The 301h waiver program had allowed some sanitary districts, including GSD, time to upgrade their facilities to full secondary as required by the Clean Water Act in 1972, and five California wastewater plants were for years discharging into the ocean wastewater that had not received full secondary treatment.

The difference in treatment levels greatly affects the amount of solids in the wastewater effluent being discharged into the ocean – estimated in GSD’s case to be as much as a ton and a half per day.
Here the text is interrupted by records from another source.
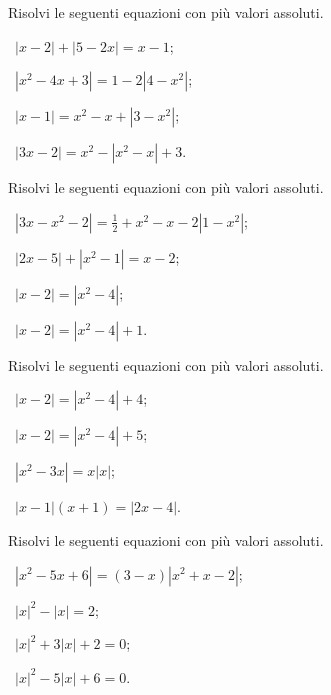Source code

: \begin{esercizio}[\Ast]
 \label{ese:7.17}
Risolvi le seguenti equazioni con più valori assoluti.
\begin{multicols}{2}
 \begin{enumeratea}
 \item~$\left|x-2\right|+\left|5-2x\right|=x-1$;
 \item~$\left|x^2-4x+3\right|=1-2\left|4-x^2\right|$;
 \item~$\left|x-1\right|=x^2-x+\left|3-x^2\right|$;
 \item~$\left|3x-2\right|=x^2-\left|x^2-x\right|+3$.
 \end{enumeratea}
 \end{multicols}
\end{esercizio}

\begin{esercizio}[\Ast]
 \label{ese:7.18}
Risolvi le seguenti equazioni con più valori assoluti.
\begin{multicols}{2}
 \begin{enumeratea}
 \item~$\left|3x-x^2-2\right|=\frac 1 2+x^2-x-2\left|1-x^2\right|$;
 \item~$\left|2x-5\right|+\left|x^2-1\right|=x-2$;
 \item~$\left|x-2\right|=\left|x^2-4\right|$;
 \item~$\left|x-2\right|=\left|x^2-4\right|+1$.
 \end{enumeratea}
 \end{multicols}
\end{esercizio}

\begin{esercizio}[\Ast]
 \label{ese:7.19}
Risolvi le seguenti equazioni con più valori assoluti.
\begin{multicols}{2}
 \begin{enumeratea}
 \item~$\left|x-2\right|=\left|x^2-4\right|+4$;
 \item~$\left|x-2\right|=\left|x^2-4\right|+5$;
 \item~$\left|x^2-3x\right|=x\left|x\right|$;
 \item~$\left|x-1\right|(x+1)=\left|2x-4\right|$.
 \end{enumeratea}
 \end{multicols}
\end{esercizio}

\begin{esercizio}[\Ast]
 \label{ese:7.20}
Risolvi le seguenti equazioni con più valori assoluti.
\begin{multicols}{2}
 \begin{enumeratea}
 \item~$\left|x^2-5x+6\right|=(3-x)\left|x^2+x-2\right|$;
 \item~$\left|x\right|^2-\left|x\right|=2$;
 \item~$\left|x\right|^2+3\left|x\right|+2=0$;
 \item~$\left|x\right|^2-5\left|x\right|+6=0$.
 \end{enumeratea}
 \end{multicols}
\end{esercizio}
HTO Executive Director Hillary Hauser, who attended Saturday’s Ceremony, thanked the GSD Board and Mr. Azoury for the early completion of construction, and also thanked the District for its cooperative, collaborative attitude in tackling the upgrade. Since 2004 HTO has received progress reports on construction, and “they were always ahead of schedule,” Hauser notes.

Also, toward the end of the construction project, GSD added cogeneration into its plans, by which the wastewater facility will be able to generate power from its wastewater processing. When the District applied for Proposition 84 funds through the Santa Barbara County Integrated Regional Water Management (IRWM) program, to pay for this additional feature, HTO (which sits on the IRWM Steering Committee) lobbied for a $500,000 grant to be awarded to GSD for this purpose.

“This issue started out as a bit of a shoving match,” Hauser says. “In the end, all sides were working together, and on Saturday GSD and HTO shook hands on a very good project for the environment.”